### Instructions to follow
Beneath this instruction is a block of data; output from it exactly the lines that run from the one containing "### PCI Passthrough" through the one containing "- ✅ **Get Volume**", inclusive.

### Plain-text document sources
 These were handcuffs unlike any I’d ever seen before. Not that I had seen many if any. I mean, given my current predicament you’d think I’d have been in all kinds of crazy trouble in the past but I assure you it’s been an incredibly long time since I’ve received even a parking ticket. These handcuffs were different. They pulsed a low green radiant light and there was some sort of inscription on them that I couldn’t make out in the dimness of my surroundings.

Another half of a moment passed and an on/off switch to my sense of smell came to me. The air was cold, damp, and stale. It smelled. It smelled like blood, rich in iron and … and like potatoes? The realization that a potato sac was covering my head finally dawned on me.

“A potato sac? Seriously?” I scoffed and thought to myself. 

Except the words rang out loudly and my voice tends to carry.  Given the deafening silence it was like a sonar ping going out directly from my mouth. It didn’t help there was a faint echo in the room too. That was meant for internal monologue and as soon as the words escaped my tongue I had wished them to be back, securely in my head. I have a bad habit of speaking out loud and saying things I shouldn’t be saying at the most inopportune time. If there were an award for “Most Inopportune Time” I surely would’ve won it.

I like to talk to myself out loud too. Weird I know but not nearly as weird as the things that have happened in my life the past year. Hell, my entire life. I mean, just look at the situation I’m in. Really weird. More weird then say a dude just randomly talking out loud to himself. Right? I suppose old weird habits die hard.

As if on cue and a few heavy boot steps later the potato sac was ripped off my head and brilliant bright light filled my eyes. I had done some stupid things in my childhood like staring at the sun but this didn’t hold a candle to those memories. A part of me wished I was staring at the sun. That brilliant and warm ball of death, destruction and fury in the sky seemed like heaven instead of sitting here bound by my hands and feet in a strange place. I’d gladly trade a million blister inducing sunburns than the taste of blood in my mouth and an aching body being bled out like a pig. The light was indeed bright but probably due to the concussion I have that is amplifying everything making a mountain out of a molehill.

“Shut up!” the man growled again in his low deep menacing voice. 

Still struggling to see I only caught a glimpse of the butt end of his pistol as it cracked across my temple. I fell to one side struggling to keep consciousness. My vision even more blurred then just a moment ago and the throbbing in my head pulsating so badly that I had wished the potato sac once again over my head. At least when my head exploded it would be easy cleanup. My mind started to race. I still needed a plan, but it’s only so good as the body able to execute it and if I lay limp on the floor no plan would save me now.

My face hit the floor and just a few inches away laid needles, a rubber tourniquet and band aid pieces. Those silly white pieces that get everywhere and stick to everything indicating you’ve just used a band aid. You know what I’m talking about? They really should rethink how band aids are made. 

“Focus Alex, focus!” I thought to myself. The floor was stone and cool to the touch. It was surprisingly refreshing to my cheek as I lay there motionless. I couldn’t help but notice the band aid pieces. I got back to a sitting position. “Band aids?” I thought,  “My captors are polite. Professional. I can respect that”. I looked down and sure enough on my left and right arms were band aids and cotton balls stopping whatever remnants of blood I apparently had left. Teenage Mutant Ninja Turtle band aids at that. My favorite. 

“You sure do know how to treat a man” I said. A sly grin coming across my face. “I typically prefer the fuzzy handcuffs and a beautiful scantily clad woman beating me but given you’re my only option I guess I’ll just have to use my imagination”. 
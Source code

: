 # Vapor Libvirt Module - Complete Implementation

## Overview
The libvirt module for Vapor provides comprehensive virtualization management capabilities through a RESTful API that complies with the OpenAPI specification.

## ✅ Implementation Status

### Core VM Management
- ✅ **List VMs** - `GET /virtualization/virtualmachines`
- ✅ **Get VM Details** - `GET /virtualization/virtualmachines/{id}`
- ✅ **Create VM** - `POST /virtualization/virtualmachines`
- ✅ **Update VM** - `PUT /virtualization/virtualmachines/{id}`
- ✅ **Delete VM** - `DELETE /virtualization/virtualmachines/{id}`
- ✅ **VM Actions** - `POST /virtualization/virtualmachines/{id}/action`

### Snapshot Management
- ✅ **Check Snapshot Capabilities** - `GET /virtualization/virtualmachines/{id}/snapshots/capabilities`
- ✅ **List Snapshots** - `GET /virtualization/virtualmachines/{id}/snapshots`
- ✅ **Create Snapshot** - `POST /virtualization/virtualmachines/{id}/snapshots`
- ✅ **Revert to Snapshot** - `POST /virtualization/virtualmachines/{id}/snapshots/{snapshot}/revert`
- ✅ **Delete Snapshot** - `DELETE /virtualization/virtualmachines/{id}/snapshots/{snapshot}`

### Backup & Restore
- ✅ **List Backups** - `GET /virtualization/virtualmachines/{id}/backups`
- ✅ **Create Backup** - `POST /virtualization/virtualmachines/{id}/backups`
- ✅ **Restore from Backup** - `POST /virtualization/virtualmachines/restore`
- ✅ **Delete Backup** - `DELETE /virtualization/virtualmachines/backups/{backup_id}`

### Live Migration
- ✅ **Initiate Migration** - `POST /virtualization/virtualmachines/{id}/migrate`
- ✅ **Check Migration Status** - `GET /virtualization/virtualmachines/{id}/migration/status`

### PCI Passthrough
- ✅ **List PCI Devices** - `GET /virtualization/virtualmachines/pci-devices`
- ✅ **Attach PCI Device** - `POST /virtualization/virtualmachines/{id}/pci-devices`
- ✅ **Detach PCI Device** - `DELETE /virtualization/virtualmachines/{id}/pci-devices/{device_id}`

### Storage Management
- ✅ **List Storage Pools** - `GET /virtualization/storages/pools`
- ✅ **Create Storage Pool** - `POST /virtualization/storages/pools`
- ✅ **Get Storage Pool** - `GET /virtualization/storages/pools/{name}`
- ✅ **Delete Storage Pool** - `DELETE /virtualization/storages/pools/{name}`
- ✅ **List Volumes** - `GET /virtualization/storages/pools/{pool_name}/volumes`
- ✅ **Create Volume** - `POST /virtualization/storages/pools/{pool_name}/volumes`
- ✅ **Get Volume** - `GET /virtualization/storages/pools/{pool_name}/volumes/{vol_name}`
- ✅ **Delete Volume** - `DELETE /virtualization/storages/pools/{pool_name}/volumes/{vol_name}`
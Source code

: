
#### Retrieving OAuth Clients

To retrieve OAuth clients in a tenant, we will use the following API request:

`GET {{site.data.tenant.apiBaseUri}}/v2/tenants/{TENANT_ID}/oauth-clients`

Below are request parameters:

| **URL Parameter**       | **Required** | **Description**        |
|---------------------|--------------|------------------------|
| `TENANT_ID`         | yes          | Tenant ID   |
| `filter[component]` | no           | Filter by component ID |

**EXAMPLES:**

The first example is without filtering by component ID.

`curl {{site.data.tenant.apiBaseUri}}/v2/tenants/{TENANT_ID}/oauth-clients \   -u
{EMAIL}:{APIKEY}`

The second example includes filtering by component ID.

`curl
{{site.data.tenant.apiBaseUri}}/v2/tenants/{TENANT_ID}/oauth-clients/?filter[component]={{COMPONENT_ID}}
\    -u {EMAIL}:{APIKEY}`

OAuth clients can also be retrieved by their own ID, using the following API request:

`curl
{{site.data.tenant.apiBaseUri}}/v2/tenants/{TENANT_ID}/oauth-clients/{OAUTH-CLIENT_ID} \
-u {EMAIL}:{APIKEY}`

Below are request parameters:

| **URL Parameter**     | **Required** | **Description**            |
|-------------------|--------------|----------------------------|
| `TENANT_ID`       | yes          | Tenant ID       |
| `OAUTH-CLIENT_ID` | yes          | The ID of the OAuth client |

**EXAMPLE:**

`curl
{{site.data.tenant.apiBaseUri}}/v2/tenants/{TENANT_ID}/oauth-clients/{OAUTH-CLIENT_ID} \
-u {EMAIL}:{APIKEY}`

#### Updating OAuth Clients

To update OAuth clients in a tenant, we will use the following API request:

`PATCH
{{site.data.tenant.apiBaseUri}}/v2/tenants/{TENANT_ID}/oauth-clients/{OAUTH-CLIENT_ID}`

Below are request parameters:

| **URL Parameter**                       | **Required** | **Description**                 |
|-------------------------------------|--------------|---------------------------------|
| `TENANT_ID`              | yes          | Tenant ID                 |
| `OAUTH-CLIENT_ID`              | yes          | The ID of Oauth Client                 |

### Answer to the problem
### PCI Passthrough
- ✅ **List PCI Devices** - `GET /virtualization/virtualmachines/pci-devices`
- ✅ **Attach PCI Device** - `POST /virtualization/virtualmachines/{id}/pci-devices`
- ✅ **Detach PCI Device** - `DELETE /virtualization/virtualmachines/{id}/pci-devices/{device_id}`

### Storage Management
- ✅ **List Storage Pools** - `GET /virtualization/storages/pools`
- ✅ **Create Storage Pool** - `POST /virtualization/storages/pools`
- ✅ **Get Storage Pool** - `GET /virtualization/storages/pools/{name}`
- ✅ **Delete Storage Pool** - `DELETE /virtualization/storages/pools/{name}`
- ✅ **List Volumes** - `GET /virtualization/storages/pools/{pool_name}/volumes`
- ✅ **Create Volume** - `POST /virtualization/storages/pools/{pool_name}/volumes`
- ✅ **Get Volume** - `GET /virtualization/storages/pools/{pool_name}/volumes/{vol_name}`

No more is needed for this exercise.